YOUR INSTRUCTIONS:
From the records below, take each line where the string "fingers" shows up and copy it.

[Saved data entries]
= = =

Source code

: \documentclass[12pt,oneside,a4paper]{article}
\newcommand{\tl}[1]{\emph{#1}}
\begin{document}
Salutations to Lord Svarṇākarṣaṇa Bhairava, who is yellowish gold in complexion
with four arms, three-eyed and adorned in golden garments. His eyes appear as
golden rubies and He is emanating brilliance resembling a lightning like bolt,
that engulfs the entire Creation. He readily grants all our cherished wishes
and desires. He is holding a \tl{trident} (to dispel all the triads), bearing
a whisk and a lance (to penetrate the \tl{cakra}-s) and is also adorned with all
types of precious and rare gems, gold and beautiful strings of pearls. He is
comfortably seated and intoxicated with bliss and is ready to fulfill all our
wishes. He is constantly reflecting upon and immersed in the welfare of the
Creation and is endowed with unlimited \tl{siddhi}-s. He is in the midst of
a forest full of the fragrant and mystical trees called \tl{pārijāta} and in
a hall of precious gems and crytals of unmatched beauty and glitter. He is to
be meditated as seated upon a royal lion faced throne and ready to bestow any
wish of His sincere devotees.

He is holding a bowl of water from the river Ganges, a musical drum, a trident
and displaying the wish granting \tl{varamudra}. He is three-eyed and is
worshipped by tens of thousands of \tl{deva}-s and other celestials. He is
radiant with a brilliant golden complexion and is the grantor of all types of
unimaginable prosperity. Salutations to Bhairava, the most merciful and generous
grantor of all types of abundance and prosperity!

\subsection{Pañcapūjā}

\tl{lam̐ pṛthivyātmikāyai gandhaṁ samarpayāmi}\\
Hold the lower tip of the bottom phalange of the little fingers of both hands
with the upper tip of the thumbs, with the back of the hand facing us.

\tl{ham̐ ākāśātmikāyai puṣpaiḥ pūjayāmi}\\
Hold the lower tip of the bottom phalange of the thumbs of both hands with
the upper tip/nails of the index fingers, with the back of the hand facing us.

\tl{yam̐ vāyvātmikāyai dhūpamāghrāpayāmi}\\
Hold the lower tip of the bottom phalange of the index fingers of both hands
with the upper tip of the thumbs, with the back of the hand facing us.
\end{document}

= = =

TASK ANSWER:
Hold the lower tip of the bottom phalange of the little fingers of both hands
the upper tip/nails of the index fingers, with the back of the hand facing us.
Hold the lower tip of the bottom phalange of the index fingers of both hands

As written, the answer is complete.